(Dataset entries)
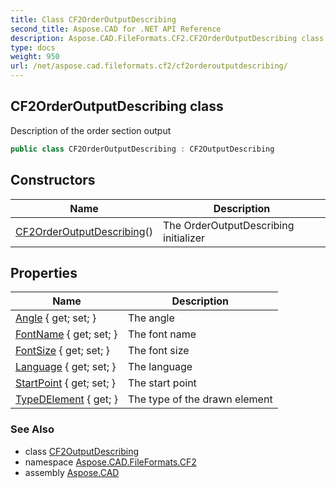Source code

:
 ```yaml
---
title: Class CF2OrderOutputDescribing
second_title: Aspose.CAD for .NET API Reference
description: Aspose.CAD.FileFormats.CF2.CF2OrderOutputDescribing class. Description of the order section output
type: docs
weight: 950
url: /net/aspose.cad.fileformats.cf2/cf2orderoutputdescribing/
---
```

## CF2OrderOutputDescribing class

Description of the order section output

```csharp
public class CF2OrderOutputDescribing : CF2OutputDescribing
```

## Constructors

| Name | Description |
| --- | --- |
| [CF2OrderOutputDescribing](cf2orderoutputdescribing/)() | The OrderOutputDescribing initializer |

## Properties

| Name | Description |
| --- | --- |
| [Angle](../../aspose.cad.fileformats.cf2/cf2outputdescribing/angle/) { get; set; } | The angle |
| [FontName](../../aspose.cad.fileformats.cf2/cf2outputdescribing/fontname/) { get; set; } | The font name |
| [FontSize](../../aspose.cad.fileformats.cf2/cf2outputdescribing/fontsize/) { get; set; } | The font size |
| [Language](../../aspose.cad.fileformats.cf2/cf2orderoutputdescribing/language/) { get; set; } | The language |
| [StartPoint](../../aspose.cad.fileformats.cf2/cf2drawnelement/startpoint/) { get; set; } | The start point |
| [TypeDElement](../../aspose.cad.fileformats.cf2/cf2drawnelement/typedelement/) { get; } | The type of the drawn element |

### See Also

* class [CF2OutputDescribing](../cf2outputdescribing/)
* namespace [Aspose.CAD.FileFormats.CF2](../../aspose.cad.fileformats.cf2/)
* assembly [Aspose.CAD](../../)


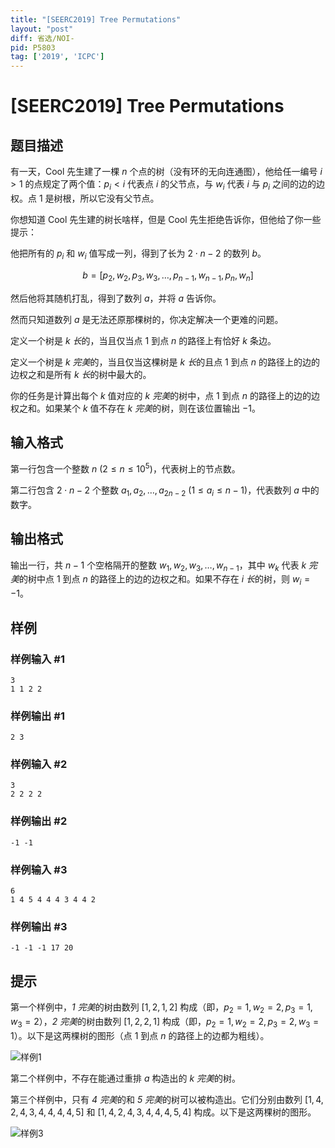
 ```yaml
---
title: "[SEERC2019] Tree Permutations"
layout: "post"
diff: 省选/NOI-
pid: P5803
tag: ['2019', 'ICPC']
---
```

# [SEERC2019] Tree Permutations
## 题目描述

有一天，Cool 先生建了一棵 $n$ 个点的树（没有环的无向连通图），他给任一编号 $i > 1$ 的点规定了两个值：$p_i < i$ 代表点 $i$ 的父节点，与 $w_i$ 代表 $i$ 与 $p_i$ 之间的边的边权。点 $1$ 是树根，所以它没有父节点。

你想知道 Cool 先生建的树长啥样，但是 Cool 先生拒绝告诉你，但他给了你一些提示：

他把所有的 $p_i$ 和 $w_i$ 值写成一列，得到了长为 $2 \cdot n - 2$ 的数列 $b$。

$$ b=[p_2, w_2, p_3, w_3, \dots, p_{n-1}, w_{n-1}, p_n, w_n] $$

然后他将其随机打乱，得到了数列 $a$，并将 $a$ 告诉你。

然而只知道数列 $a$ 是无法还原那棵树的，你决定解决一个更难的问题。

定义一个树是 *$k$ 长*的，当且仅当点 $1$ 到点 $n$ 的路径上有恰好 $k$ 条边。

定义一个树是 *$k$ 完美*的，当且仅当这棵树是 *$k$ 长*的且点 $1$ 到点 $n$ 的路径上的边的边权之和是所有 *$k$ 长*的树中最大的。

你的任务是计算出每个 $k$ 值对应的 *$k$ 完美*的树中，点 $1$ 到点 $n$ 的路径上的边的边权之和。如果某个 $k$ 值不存在 *$k$ 完美*的树，则在该位置输出 $-1$。
## 输入格式

第一行包含一个整数 $n \ (2 \leq n \leq 10^5)$，代表树上的节点数。

第二行包含 $2 \cdot n -2$ 个整数 $a_1, a_2, \dots, a_{2n-2} \ (1 \leq a_i \leq n-1)$，代表数列 $a$ 中的数字。
## 输出格式

输出一行，共 $n-1$ 个空格隔开的整数 $w_1, w_2, w_3, \dots, w_{n-1}$，其中 $w_k$ 代表 *$k$ 完美*的树中点 $1$ 到点 $n$ 的路径上的边的边权之和。如果不存在 *$i$ 长*的树，则 $w_i=-1$。
## 样例

### 样例输入 #1
```
3
1 1 2 2
```
### 样例输出 #1
```
2 3
```
### 样例输入 #2
```
3
2 2 2 2
```
### 样例输出 #2
```
-1 -1
```
### 样例输入 #3
```
6
1 4 5 4 4 4 3 4 4 2
```
### 样例输出 #3
```
-1 -1 -1 17 20
```
## 提示

第一个样例中，*$1$ 完美*的树由数列 $[1, 2, 1, 2]$ 构成（即，$p_2=1, w_2=2, p_3=1, w_3=2$），*$2$ 完美*的树由数列 $[1, 2, 2, 1]$ 构成（即，$p_2=1, w_2=2, p_3=2, w_3=1$）。以下是这两棵树的图形（点 $1$ 到点 $n$ 的路径上的边都为粗线）。

![样例1](https://cdn.luogu.com.cn/upload/image_hosting/lgpg0jne.png)

第二个样例中，不存在能通过重排 $a$ 构造出的 *$k$ 完美*的树。

第三个样例中，只有 *$4$ 完美*的和 *$5$ 完美*的树可以被构造出。它们分别由数列 $[1, 4, 2, 4, 3, 4, 4, 4, 4, 5]$ 和 $[1, 4,2, 4, 3, 4, 4, 4, 5, 4]$ 构成。以下是这两棵树的图形。

![样例3](https://cdn.luogu.com.cn/upload/image_hosting/rz04b4ro.png)
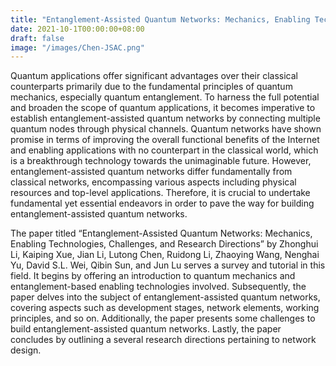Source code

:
 ```yaml
---
title: "Entanglement-Assisted Quantum Networks: Mechanics, Enabling Technologies, Challenges, and Research Directions"
date: 2021-10-1T00:00:00+08:00
draft: false
image: "/images/Chen-JSAC.png"
---
```


Quantum applications offer significant advantages over their classical counterparts primarily due to the fundamental principles of quantum mechanics, especially quantum entanglement. To harness the full potential and broaden the scope of quantum applications, it becomes imperative to establish entanglement-assisted quantum networks by connecting multiple quantum nodes through physical channels. Quantum networks have shown promise in terms of improving the overall functional benefits of the Internet and enabling applications with no counterpart in the classical world, which is a breakthrough technology towards the unimaginable future. However, entanglement-assisted quantum networks differ fundamentally from classical networks, encompassing various aspects including physical resources and top-level applications. Therefore, it is crucial to undertake fundamental yet essential endeavors in order to pave the way for building entanglement-assisted quantum networks.

The paper titled “Entanglement-Assisted Quantum Networks: Mechanics, Enabling Technologies, Challenges, and Research Directions” by Zhonghui Li, Kaiping Xue, Jian Li, Lutong Chen, Ruidong Li, Zhaoying Wang, Nenghai Yu, David S.L. Wei, Qibin Sun, and Jun Lu serves a survey and tutorial in this field. It begins by offering an introduction to quantum mechanics and entanglement-based enabling technologies involved. Subsequently, the paper delves into the subject of entanglement-assisted quantum networks, covering aspects such as development stages, network elements, working principles, and so on. Additionally, the paper presents some challenges to build entanglement-assisted quantum networks. Lastly, the paper concludes by outlining a several research directions pertaining to network design.
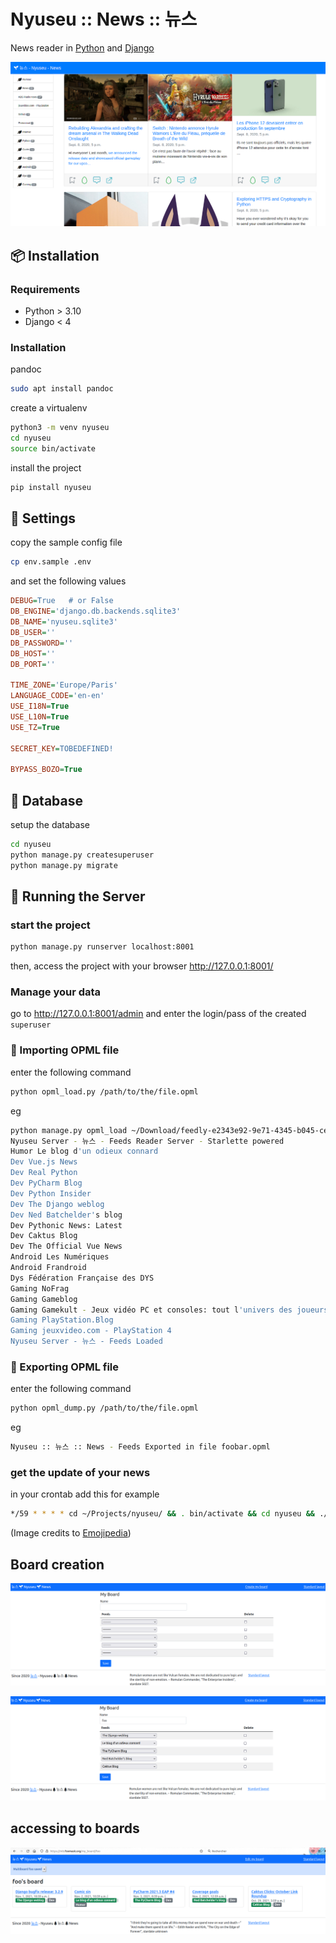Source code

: # Nyuseu :: News :: 뉴스

News reader in [Python](https://www.python.org) and [Django](https://www.djangoproject.com/)


![Main page](https://github.com/foxmask/nyuseu/blob/master/nyuseu/doc/screenshot.png)

## :package: Installation

### Requirements

* Python > 3.10
* Django < 4

### Installation

pandoc

```bash
sudo apt install pandoc
```

create a virtualenv

```bash
python3 -m venv nyuseu
cd nyuseu
source bin/activate
```

install the project

```bash
pip install nyuseu
```


##  :wrench: Settings

copy the sample config file

```bash
cp env.sample .env
```

and set the following values

```ini
DEBUG=True   # or False
DB_ENGINE='django.db.backends.sqlite3'
DB_NAME='nyuseu.sqlite3'
DB_USER=''
DB_PASSWORD=''
DB_HOST=''
DB_PORT=''

TIME_ZONE='Europe/Paris'
LANGUAGE_CODE='en-en'
USE_I18N=True
USE_L10N=True
USE_TZ=True

SECRET_KEY=TOBEDEFINED!

BYPASS_BOZO=True
```

## :dvd: Database

setup the database

```bash
cd nyuseu
python manage.py createsuperuser
python manage.py migrate
```

## :mega: Running the Server
### start the project

```bash
python manage.py runserver localhost:8001
```

then, access the project with your browser http://127.0.0.1:8001/

### Manage your data

go to http://127.0.0.1:8001/admin and enter the login/pass of the created `superuser`

### :eyes: Importing OPML file

enter the following command

```bash
python opml_load.py /path/to/the/file.opml
```

eg

```bash
python manage.py opml_load ~/Download/feedly-e2343e92-9e71-4345-b045-cef7e1736cd2-2020-05-14.opml
Nyuseu Server - 뉴스 - Feeds Reader Server - Starlette powered
Humor Le blog d'un odieux connard
Dev Vue.js News
Dev Real Python
Dev PyCharm Blog
Dev Python Insider
Dev The Django weblog
Dev Ned Batchelder's blog
Dev Pythonic News: Latest
Dev Caktus Blog
Dev The Official Vue News
Android Les Numériques
Android Frandroid
Dys Fédération Française des DYS
Gaming NoFrag
Gaming Gameblog
Gaming Gamekult - Jeux vidéo PC et consoles: tout l'univers des joueurs
Gaming PlayStation.Blog
Gaming jeuxvideo.com - PlayStation 4
Nyuseu Server - 뉴스 - Feeds Loaded
```

### :eyes: Exporting OPML file

enter the following command

```bash
python opml_dump.py /path/to/the/file.opml
```

eg

```bash
Nyuseu :: 뉴스 :: News - Feeds Exported in file foobar.opml
```

### get the update of your news

in your crontab add this for example

```bash
*/59 * * * * cd ~/Projects/nyuseu/ && . bin/activate && cd nyuseu && ./manage.py nyuseu_update
```

(Image credits to [Emojipedia](https://emojipedia.org/))

## Board creation

![Board creation 1](https://github.com/foxmask/nyuseu/blob/master/nyuseu/doc/create_1.png)

![Board creation 1](https://github.com/foxmask/nyuseu/blob/master/nyuseu/doc/create_2.png)

## accessing to boards

![My boards](https://github.com/foxmask/nyuseu/blob/master/nyuseu/doc/my_boards.png)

Exercise details ▸
Show every line from the entries above in which the word "以下是这两棵树的图形" appears.

Answer below ▸
第一个样例中，*$1$ 完美*的树由数列 $[1, 2, 1, 2]$ 构成（即，$p_2=1, w_2=2, p_3=1, w_3=2$），*$2$ 完美*的树由数列 $[1, 2, 2, 1]$ 构成（即，$p_2=1, w_2=2, p_3=2, w_3=1$）。以下是这两棵树的图形（点 $1$ 到点 $n$ 的路径上的边都为粗线）。
第三个样例中，只有 *$4$ 完美*的和 *$5$ 完美*的树可以被构造出。它们分别由数列 $[1, 4, 2, 4, 3, 4, 4, 4, 4, 5]$ 和 $[1, 4,2, 4, 3, 4, 4, 4, 5, 4]$ 构成。以下是这两棵树的图形。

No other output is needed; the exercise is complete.